Bill Henck: Inside the IRS, part 2

William Henck has worked inside the IRS Office of the Chief Counsel as an attorney for over 26 years. We posted his personal account, including his testimony to a retaliatory audit conducted by the IRS against him, this past February in “Inside the IRS.” This post follows up on the matters discussed in that post. We submit it for the consideration of readers in the context of current controversies without further comment. Mr. Henck writes:

In February I posted an account on Power Line concerning misconduct and corruption I have observed in my 26 year career as an IRS attorney. Power Line has graciously agreed to allow me to post a follow-up.

After posting my initial account, I was contacted by Senator Coburn’s office and by Tax Notes, a tax publication. I was interviewed by two members of Senator Coburn’s staff, but they concluded that there was little they could do to investigate my assertions, since Senator Coburn is in the minority in the Senate. Bill Hoffman of Tax Notes wrote an excellent, detailed account earlier this month of the black liquor situation and the outrageous manner in which $2 billion was siphoned from the Treasury in a textbook case of crony capitalism.

Other than those two instances, there has been no reaction in Washington to my post, Bill Hoffman’s story, or the story by Steve Mufson of the Washington Post, which was also an excellent article detailing the black liquor giveaway.

I have contacted numerous senators and representatives of both parties as well as dozens of journalists in an effort to encourage interest in the black liquor giveaway as well as other abuses within the IRS. A handful of journalists responded, but told me that the black liquor story and my overall account of IRS abuse were not newsworthy. Whether or not they are newsworthy, I can substantiate every one of my assertions through documents and/or witnesses.

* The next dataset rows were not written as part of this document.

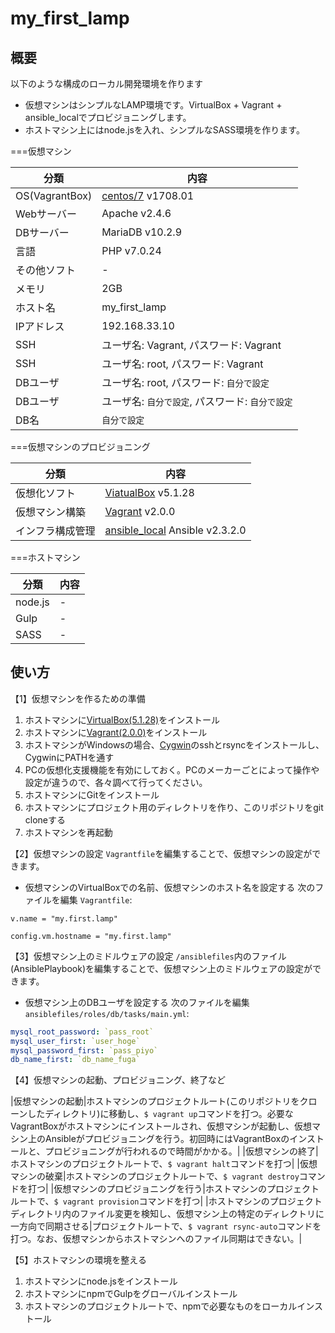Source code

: 
# my_first_lamp

## 概要

以下のような構成のローカル開発環境を作ります
- 仮想マシンはシンプルなLAMP環境です。VirtualBox + Vagrant + ansible_localでプロビジョニングします。
- ホストマシン上にはnode.jsを入れ、シンプルなSASS環境を作ります。

===仮想マシン

| 分類 | 内容 |
|--|--|
|OS(VagrantBox)|[centos/7](https://app.vagrantup.com/centos/boxes/7) v1708.01|
|Webサーバー|Apache v2.4.6|
|DBサーバー|MariaDB v10.2.9|
|言語|PHP v7.0.24|
|その他ソフト|-|
|メモリ|2GB|
|ホスト名|my_first_lamp|
|IPアドレス|192.168.33.10|
|SSH|ユーザ名: Vagrant, パスワード: Vagrant|
|SSH|ユーザ名: root, パスワード: Vagrant|
|DBユーザ|ユーザ名: root, パスワード: `自分で設定`|
|DBユーザ|ユーザ名: `自分で設定`, パスワード: `自分で設定`|
|DB名|`自分で設定`|

===仮想マシンのプロビジョニング

| 分類 | 内容 |
|--|--|
|仮想化ソフト|[ViatualBox](https://www.virtualbox.org/wiki/Downloads) v5.1.28|
|仮想マシン構築|[Vagrant](https://www.vagrantup.com/downloads.html) v2.0.0|
|インフラ構成管理|[ansible_local](https://www.vagrantup.com/docs/provisioning/ansible_local.html) Ansible v2.3.2.0|

===ホストマシン

| 分類 | 内容 |
|--|--|
|node.js|-|
|Gulp|-|
|SASS|-|

## 使い方

【1】仮想マシンを作るための準備

1. ホストマシンに[VirtualBox(5.1.28)](https://www.virtualbox.org/wiki/Downloads)をインストール
2. ホストマシンに[Vagrant(2.0.0)](https://www.vagrantup.com/downloads.html)をインストール
3. ホストマシンがWindowsの場合、[Cygwin](Cygwin)のsshとrsyncをインストールし、CygwinにPATHを通す
4. PCの仮想化支援機能を有効にしておく。PCのメーカーごとによって操作や設定が違うので、各々調べて行ってください。
5. ホストマシンにGitをインストール
6. ホストマシンにプロジェクト用のディレクトリを作り、このリポジトリをgit cloneする
7. ホストマシンを再起動

【2】仮想マシンの設定
`Vagrantfile`を編集することで、仮想マシンの設定ができます。

- 仮想マシンのVirtualBoxでの名前、仮想マシンのホスト名を設定する
次のファイルを編集 `Vagrantfile`:
```text
v.name = "my.first.lamp"
```
```text
config.vm.hostname = "my.first.lamp"
```

【3】仮想マシン上のミドルウェアの設定
`/ansiblefiles`内のファイル(AnsiblePlaybook)を編集することで、仮想マシン上のミドルウェアの設定ができます。

- 仮想マシン上のDBユーザを設定する
次のファイルを編集 `ansiblefiles/roles/db/tasks/main.yml`:
```yml
mysql_root_password: `pass_root`
mysql_user_first: `user_hoge`
mysql_password_first: `pass_piyo`
db_name_first: `db_name_fuga`
```

【4】仮想マシンの起動、プロビジョニング、終了など

|仮想マシンの起動|ホストマシンのプロジェクトルート(このリポジトリをクローンしたディレクトリ)に移動し、`$ vagrant up`コマンドを打つ。必要なVagrantBoxがホストマシンにインストールされ、仮想マシンが起動し、仮想マシン上のAnsibleがプロビジョニングを行う。初回時にはVagrantBoxのインストールと、プロビジョニングが行われるので時間がかかる。|
|仮想マシンの終了|ホストマシンのプロジェクトルートで、`$ vagrant halt`コマンドを打つ|
|仮想マシンの破棄|ホストマシンのプロジェクトルートで、`$ vagrant destroy`コマンドを打つ|
|仮想マシンのプロビジョニングを行う|ホストマシンのプロジェクトルートで、`$ vagrant provision`コマンドを打つ|
|ホストマシンのプロジェクトディレクトリ内のファイル変更を検知し、仮想マシン上の特定のディレクトリに一方向で同期させる|プロジェクトルートで、`$ vagrant rsync-auto`コマンドを打つ。なお、仮想マシンからホストマシンへのファイル同期はできない。|

【5】ホストマシンの環境を整える

1. ホストマシンにnode.jsをインストール
2. ホストマシンにnpmでGulpをグローバルインストール
3. ホストマシンのプロジェクトルートで、npmで必要なものをローカルインストール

IRS executives are confident in their lack of accountability because the decision makers in Washington will not hold them accountable. Ordinary people understand that misconduct and corruption in the national tax collection agency are a critical problem. They also understand the difference between right and wrong. Ordinary people, however, are not running things.

I will expand upon one final matter regarding IRS corruption. There was in my opinion clearly a cover-up of the decision to allow well connected taxpayers to avoid reporting the black liquor tax credits as taxable income. As the attorney assisting an exam team with the black liquor issue, I was told by the taxpayer under exam to contact a high ranking Office of Chief Counsel executive (which is an issue in itself). I asked that executive to put in writing, even in an e-mail, the decision that the taxpayer in question did not have to report the credits as taxable income.

I made that request because the exam team was being asked to take a position that was contrary to the law and to published IRS guidance. I did not want my exam clients to be subsequently thrown under the bus. The executive stated to two exam employees and me that it had been decided at the “Chief Counsel level” to put nothing in writing regarding that decision. For a high ranking Chief Counsel executive, “Chief Counsel level” means the IRS Chief Counsel himself, a presidential appointee. To me, a presidential appointee deciding that nothing will be put in writing regarding an improper giveaway of $2 billion to well connected taxpayers sounds like a cover-up.

Furthermore, after that conversation with the high ranking IRS Chief Counsel executive, I stated my ethical concerns in writing regarding what amounts to secret law to my manager. She acknowledged my e-mail and stated that it would be sent up the line, but I never received a further response. Legal ethics (an oxymoron, to be sure) would seem to dictate that management respond to written ethical concerns raised by government attorneys.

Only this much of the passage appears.